Francis X. McSweeney Sr., a longtime automobile dealer in Baltimore who later worked for the State Department of Licensing and Regulation and retired in 1991, died Oct. 15 of cancer at his home on The Alameda. He was 72. A Mass of Christian burial was offered Oct. 19 at Immaculate Heart of Mary Roman Catholic Church.
He was general sales manager of a Ford dealership before operating McSweeney Pontiac on West North Avenue between 1955 and 1958, when it was destroyed by fire. Later, for about 10 years, he operated K&M; Auto Sales, a used-car business on Belair Road.
Born in Baltimore and reared in the old 10th Ward, he was a graduate of St. Paul's Parochial School and of Mount St. Joseph High School.

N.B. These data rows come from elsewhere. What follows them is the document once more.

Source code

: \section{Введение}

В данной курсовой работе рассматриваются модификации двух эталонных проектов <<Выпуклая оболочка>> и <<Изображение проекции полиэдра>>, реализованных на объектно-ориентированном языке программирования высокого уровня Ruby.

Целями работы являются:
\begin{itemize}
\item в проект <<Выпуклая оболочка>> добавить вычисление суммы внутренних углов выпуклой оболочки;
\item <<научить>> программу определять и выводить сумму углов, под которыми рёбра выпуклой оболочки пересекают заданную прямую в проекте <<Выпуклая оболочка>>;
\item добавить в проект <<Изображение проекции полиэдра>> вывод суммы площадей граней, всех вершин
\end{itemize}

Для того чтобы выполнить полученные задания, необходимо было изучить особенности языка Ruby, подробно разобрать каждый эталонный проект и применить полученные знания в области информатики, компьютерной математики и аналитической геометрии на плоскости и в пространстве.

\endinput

He earned a business administration degree from New York University.
In 1954, he was elected as a delegate from the 3rd District to the State Democratic Convention. Five years later, he ran for mayor as an independent Democrat. Although he lost in the primary, he gained a nickname that stayed with him after the campaign, "The Smiling Irishman."
During World War II, he was a civilian investigator in the Security and Intelligence Division of the Army's 3rd Service Command.
He also served briefly in Baltimore's old park police.
He is survived by his wife of 47 years, the former Viola B. Gatton; a son, Francis X. McSweeney Jr. of Towson; and a daughter, M. Melody McSweeney, also of Towson.